- _Task item_:
Look through the entries below. Report each line that has the word "Tortue" in it.

- _Data records_:
»»
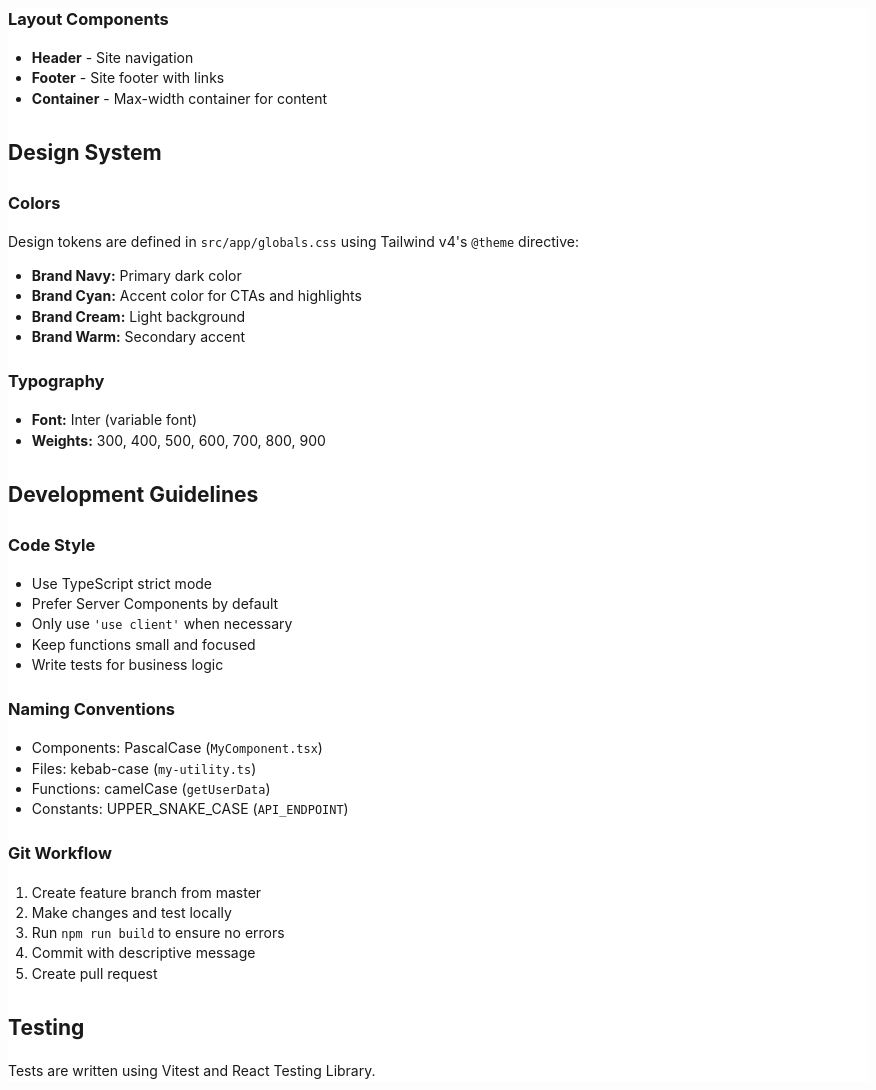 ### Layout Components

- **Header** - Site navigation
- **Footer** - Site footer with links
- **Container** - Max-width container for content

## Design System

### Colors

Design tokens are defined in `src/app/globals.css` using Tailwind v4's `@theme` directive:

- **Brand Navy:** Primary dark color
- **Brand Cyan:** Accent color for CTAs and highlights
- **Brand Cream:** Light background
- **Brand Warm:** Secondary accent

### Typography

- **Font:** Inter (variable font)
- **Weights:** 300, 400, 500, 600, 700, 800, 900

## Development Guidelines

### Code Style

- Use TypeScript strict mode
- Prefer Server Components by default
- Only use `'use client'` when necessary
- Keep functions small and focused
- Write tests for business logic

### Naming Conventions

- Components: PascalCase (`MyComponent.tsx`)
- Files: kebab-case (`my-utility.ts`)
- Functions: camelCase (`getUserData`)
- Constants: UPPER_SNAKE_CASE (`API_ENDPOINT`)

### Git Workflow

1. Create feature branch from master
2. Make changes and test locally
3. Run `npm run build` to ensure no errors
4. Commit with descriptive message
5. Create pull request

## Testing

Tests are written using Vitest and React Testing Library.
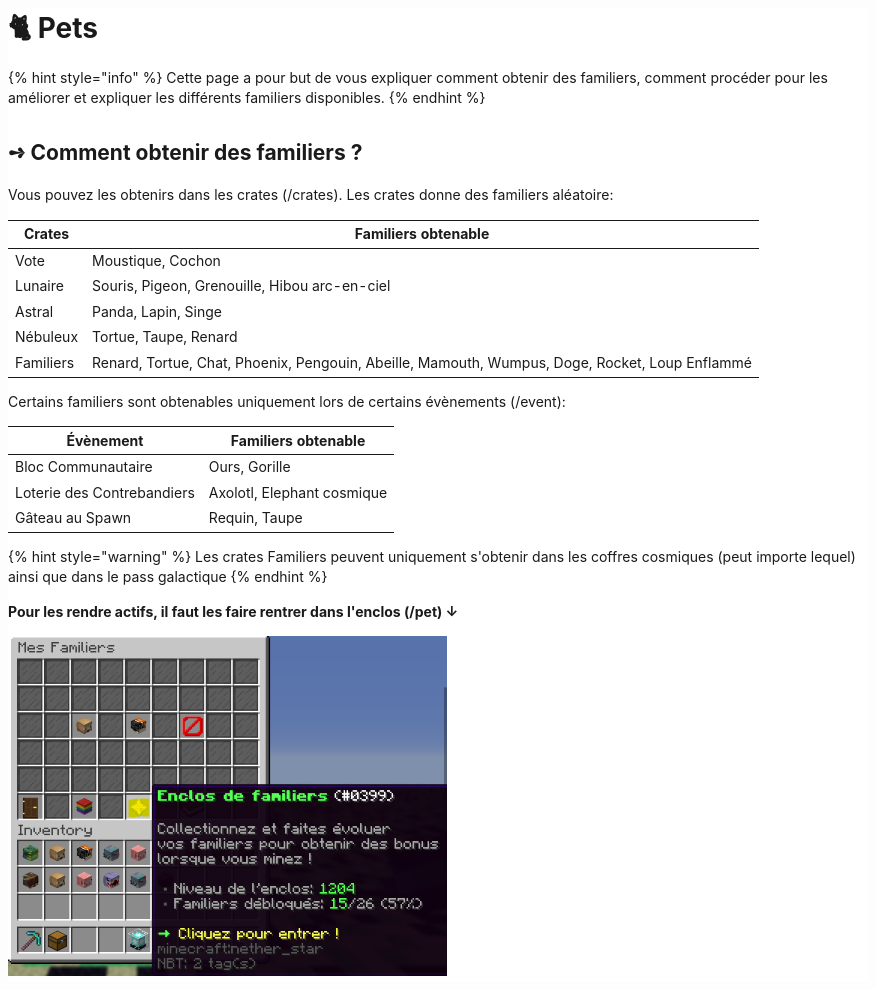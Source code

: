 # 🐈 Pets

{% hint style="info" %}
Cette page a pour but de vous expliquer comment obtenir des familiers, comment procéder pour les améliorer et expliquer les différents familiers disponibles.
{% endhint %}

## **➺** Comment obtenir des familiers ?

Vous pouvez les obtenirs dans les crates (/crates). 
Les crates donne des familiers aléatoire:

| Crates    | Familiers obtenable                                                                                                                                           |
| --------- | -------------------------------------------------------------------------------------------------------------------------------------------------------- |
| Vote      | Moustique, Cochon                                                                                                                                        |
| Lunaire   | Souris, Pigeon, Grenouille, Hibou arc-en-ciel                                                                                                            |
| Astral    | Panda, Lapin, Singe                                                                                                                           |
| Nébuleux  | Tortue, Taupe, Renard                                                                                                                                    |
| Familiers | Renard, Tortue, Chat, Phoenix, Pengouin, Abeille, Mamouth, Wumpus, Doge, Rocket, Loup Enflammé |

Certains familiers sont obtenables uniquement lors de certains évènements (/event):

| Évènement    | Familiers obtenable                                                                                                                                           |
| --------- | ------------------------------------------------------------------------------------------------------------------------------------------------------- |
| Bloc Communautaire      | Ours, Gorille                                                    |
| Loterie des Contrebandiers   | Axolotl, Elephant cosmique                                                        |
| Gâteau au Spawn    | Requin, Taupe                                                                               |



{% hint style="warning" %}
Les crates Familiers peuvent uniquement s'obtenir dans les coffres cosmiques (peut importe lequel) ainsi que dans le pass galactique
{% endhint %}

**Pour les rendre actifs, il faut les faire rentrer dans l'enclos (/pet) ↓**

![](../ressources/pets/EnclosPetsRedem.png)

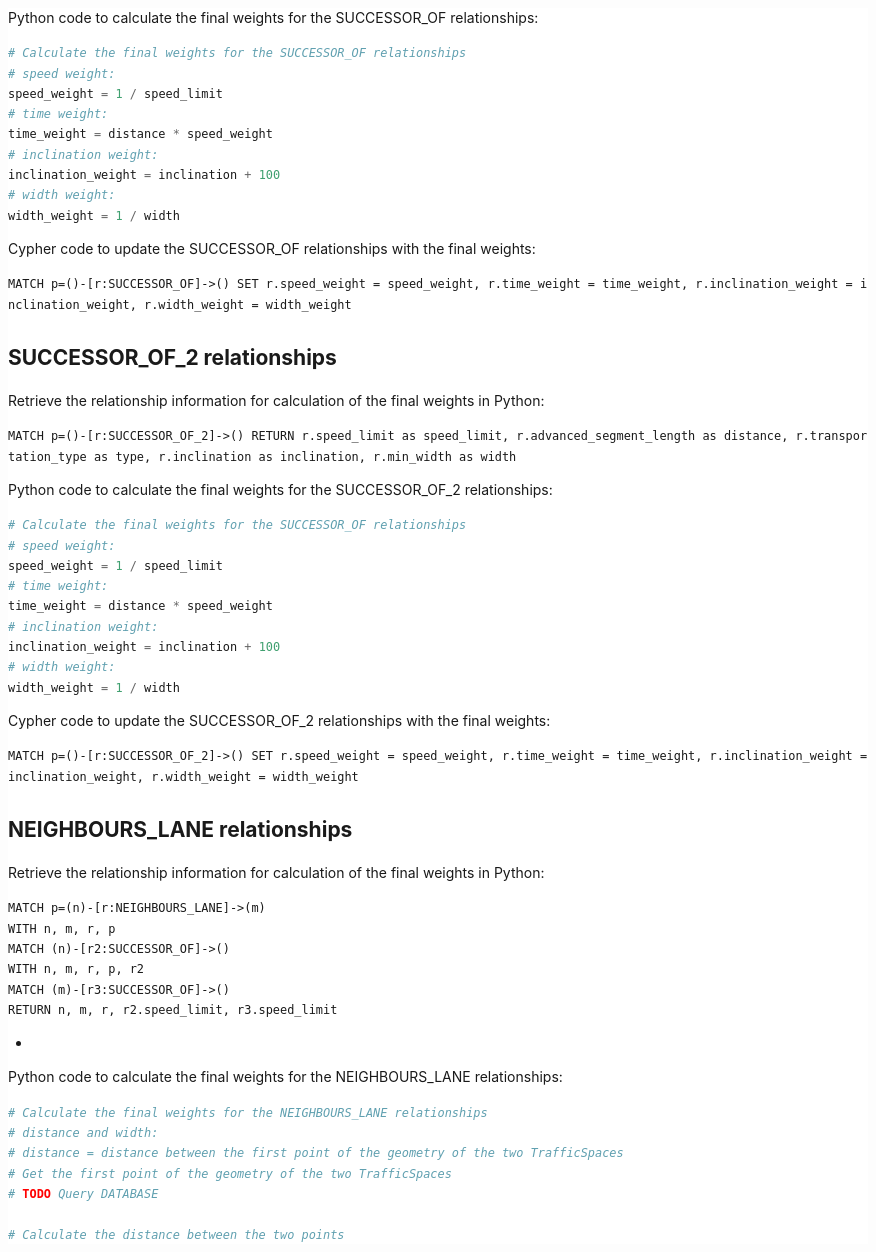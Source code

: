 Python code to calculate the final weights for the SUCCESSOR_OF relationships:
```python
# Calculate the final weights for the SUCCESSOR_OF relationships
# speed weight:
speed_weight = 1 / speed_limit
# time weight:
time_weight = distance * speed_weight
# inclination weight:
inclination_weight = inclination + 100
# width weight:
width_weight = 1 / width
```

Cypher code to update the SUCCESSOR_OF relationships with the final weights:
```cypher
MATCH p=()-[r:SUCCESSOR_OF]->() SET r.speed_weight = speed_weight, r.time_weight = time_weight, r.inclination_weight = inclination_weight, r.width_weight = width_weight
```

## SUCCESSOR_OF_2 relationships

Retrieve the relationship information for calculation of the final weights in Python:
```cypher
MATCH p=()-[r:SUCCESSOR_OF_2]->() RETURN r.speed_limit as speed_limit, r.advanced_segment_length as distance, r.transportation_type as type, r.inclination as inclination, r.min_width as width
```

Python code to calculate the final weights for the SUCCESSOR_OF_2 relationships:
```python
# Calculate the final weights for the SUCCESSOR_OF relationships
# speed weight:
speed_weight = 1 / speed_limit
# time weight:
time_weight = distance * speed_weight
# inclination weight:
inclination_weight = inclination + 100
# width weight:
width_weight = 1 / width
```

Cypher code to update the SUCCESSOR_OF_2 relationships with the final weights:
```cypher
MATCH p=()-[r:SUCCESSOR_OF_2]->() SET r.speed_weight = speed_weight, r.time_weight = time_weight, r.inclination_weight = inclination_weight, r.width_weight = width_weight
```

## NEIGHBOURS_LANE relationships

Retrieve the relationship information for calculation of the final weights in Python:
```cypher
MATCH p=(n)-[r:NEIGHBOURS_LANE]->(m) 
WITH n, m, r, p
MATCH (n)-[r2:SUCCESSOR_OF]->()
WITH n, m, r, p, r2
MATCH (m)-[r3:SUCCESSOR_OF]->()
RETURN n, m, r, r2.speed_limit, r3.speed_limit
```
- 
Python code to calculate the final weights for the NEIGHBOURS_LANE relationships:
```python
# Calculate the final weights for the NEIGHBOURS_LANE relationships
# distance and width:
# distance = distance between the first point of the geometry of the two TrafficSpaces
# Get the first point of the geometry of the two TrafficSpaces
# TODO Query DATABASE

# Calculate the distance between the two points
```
««
- _Result of this exercise_:
| Nébuleux  | Tortue, Taupe, Renard                                                                                                                                    |
| Familiers | Renard, Tortue, Chat, Phoenix, Pengouin, Abeille, Mamouth, Wumpus, Doge, Rocket, Loup Enflammé |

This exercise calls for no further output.